On the other hand, a graph database allows you to persist the graph structure created by objects without awkward conversions. You don't have to worry about complicated mappings.
In this article, I would like to introduce a high-level graph database client library called SCypherGraph. If you use SCypherGraph, you can easily access Neo4j, a very popular graph database, from Pharo.
Loading SCypherGraph into Pharo
To install SCypherGraph, evaluate the following code in Pharo's Playground[^1].
Metacello new
baseline: 'SCypherGraph';
repository: 'github://mumez/SCypherGraph:main/src';
load.
[^1]: Note that Playground opens with Control + o + w on Windows. On Mac, you can use the Command key instead)
This will download the prerequisites libraries and SCypherGraph itself from GitHub and install them on Pharo.
Preparing Neo4j
From the Neo4j Download Center, select "Community Server" to retrieve and extract the archive file.
After setting the path to the bin directory, execute neo4j console
( neo4j.bat console
in the case of windows).
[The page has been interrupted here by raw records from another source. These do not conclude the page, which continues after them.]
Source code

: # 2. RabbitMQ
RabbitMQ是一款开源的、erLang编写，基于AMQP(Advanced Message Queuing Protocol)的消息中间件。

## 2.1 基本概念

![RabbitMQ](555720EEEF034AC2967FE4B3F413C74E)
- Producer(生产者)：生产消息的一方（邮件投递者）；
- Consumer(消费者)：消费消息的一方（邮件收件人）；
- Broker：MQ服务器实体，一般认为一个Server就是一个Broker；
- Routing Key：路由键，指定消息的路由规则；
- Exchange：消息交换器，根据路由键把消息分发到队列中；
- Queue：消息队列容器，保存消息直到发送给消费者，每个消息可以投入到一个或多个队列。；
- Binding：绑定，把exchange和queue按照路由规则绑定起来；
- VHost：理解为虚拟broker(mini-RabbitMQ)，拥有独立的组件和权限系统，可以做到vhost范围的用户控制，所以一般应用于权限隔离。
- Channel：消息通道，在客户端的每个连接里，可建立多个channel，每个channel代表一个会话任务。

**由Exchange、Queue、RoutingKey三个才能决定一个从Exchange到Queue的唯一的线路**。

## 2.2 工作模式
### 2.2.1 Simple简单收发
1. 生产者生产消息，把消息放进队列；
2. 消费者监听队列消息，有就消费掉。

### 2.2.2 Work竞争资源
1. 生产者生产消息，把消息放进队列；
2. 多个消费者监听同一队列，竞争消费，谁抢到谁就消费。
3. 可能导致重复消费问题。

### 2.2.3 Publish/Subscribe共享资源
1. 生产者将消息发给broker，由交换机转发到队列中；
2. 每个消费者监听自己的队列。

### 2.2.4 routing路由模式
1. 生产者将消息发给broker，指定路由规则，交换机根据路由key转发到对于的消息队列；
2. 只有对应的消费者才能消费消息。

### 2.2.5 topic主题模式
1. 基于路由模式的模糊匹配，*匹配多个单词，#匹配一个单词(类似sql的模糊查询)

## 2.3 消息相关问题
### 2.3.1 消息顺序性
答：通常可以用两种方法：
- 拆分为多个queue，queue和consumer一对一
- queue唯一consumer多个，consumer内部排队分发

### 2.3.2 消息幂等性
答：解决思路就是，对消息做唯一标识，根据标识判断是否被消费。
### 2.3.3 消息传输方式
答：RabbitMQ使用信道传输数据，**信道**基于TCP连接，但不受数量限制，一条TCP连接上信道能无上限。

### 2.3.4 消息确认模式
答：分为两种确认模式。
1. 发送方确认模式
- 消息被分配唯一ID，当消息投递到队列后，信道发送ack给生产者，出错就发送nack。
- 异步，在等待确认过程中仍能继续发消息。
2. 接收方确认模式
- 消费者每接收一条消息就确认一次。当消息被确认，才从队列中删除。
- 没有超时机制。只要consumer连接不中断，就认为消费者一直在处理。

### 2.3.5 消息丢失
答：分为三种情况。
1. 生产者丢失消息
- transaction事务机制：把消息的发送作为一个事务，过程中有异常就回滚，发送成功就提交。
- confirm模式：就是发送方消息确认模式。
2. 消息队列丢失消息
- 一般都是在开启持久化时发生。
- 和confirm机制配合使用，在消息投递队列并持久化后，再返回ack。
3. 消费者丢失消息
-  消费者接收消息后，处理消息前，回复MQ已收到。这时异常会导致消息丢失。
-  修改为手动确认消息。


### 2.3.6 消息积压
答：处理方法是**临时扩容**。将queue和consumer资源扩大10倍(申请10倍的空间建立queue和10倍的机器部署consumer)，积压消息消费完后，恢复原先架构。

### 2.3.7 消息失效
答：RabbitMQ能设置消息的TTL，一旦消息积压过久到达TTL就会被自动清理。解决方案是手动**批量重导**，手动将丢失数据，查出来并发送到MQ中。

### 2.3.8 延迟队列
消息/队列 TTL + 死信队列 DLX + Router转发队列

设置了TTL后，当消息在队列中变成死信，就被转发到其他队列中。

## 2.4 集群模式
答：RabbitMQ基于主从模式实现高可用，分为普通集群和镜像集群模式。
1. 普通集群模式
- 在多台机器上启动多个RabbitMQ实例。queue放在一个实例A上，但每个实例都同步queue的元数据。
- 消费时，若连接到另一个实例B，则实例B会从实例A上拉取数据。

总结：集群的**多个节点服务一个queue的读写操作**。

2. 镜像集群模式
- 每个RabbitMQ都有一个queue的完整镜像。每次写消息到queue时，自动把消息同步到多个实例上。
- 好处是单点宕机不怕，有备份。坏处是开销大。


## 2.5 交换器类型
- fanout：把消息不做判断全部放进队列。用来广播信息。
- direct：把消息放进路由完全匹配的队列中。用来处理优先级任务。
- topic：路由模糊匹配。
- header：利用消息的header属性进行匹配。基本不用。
Neo4j is written in Java, so JDK 11 or later is required for execution.
neo4j console
Accessing localhost:7474
with a browser will bring up a web-based administration page. You will need to set an administrator password for the first time. (I am assuming version 4.2.3. The UI may change slightly when you upgrade)
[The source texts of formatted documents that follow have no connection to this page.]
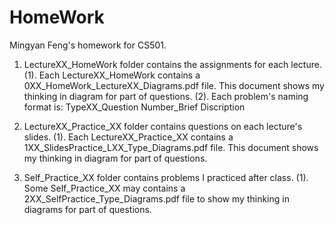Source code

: # HomeWork
Mingyan Feng's homework for CS501.

1. LectureXX_HomeWork folder contains the assignments for each lecture.
	(1). Each LectureXX_HomeWork contains a 0XX_HomeWork_LectureXX_Diagrams.pdf file.
	     This document shows my thinking in diagram for part of questions.
	(2). Each problem's naming format is: TypeXX_Question Number_Brief Discription

2. LectureXX_Practice_XX folder contains questions on each lecture's slides.
	(1). Each LectureXX_Practice_XX contains a 1XX_SlidesPractice_LXX_Type_Diagrams.pdf file.
	     This document shows my thinking in diagram for part of questions.

3. Self_Practice_XX folder contains problems I practiced after class.
	(1). Some Self_Practice_XX may contains a 2XX_SelfPractice_Type_Diagrams.pdf file
	     to show my thinking in diagrams for part of questions.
By default, you can log in with:
Username: neo4j
Password: neo4j
However, if you press the "Connect" button, you will be prompted to change the login password immediately.
This time, let's change it as follows:
Password: neoneo
Populating Sample Data to Neo4j
After changing the password, the command pane will be displayed on the top. Let's populate the sample data called "Movie Graph" as a starting point.
First, enter :use neo4j
command after the $
prompt. You can evaluate it by pressing the play icon button (or Control + enter).
:use neo4j
This is to switch the default database from system
to neo4j
. You should change the default DB because sample data cannot be entered into the system
database.
Then open the tutorial. In the command pane, execute as follows:
:play movie-graph
A multi-page tutorial will appear directly below. If you go to the second page and click the play button in the upper left corner, the code of Cypher (Neo4j graph query/operation language) will be pasted in the top command pane.
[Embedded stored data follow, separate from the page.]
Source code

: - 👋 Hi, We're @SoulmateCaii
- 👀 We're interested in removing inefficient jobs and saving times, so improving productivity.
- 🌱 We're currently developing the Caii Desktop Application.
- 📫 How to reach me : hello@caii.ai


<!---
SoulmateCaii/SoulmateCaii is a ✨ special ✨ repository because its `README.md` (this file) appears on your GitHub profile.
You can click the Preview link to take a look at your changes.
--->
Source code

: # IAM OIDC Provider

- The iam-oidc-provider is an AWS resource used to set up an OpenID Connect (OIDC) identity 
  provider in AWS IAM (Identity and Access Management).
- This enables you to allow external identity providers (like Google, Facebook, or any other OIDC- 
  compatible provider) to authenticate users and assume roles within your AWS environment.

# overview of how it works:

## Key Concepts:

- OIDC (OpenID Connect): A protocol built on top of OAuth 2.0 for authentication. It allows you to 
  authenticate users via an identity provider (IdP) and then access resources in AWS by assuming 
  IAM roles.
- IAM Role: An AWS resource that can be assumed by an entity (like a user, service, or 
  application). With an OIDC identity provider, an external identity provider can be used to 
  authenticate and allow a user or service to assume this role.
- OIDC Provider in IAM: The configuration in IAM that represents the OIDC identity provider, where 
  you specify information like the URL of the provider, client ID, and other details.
Let's run the pasted Cypher for populating the data.
The input data is now displayed graphically.
Accessing Graph Data with SCypherGraph
Now, let's connect to Neo4j with SCypherGraph and extract the data of "Movie Graph". Write the following code[^2] in Pharo's Playground and "print it". (Select the whole code and Control + p)
db := SgGraphDb new.
db settings username: 'neo4j'; password: 'neoneo'.
db allLabels. "print it"
[^2]: If you want to change the IP address or port number for some reason, you can set it with db settings targetUri: 'bolt://127.0.0.1:7687'.
SgGraphDb >> allLabels
retrieves the label list of the nodes inside the DB. At the moment, there are only 'Movie' and 'Person' labels.
Getting Nodes
I would like to display all nodes labeled as 'Movie'. Open Transcript with Control + o + t, then append the following code to Playground and "Do it". (Choose th code and Control + d)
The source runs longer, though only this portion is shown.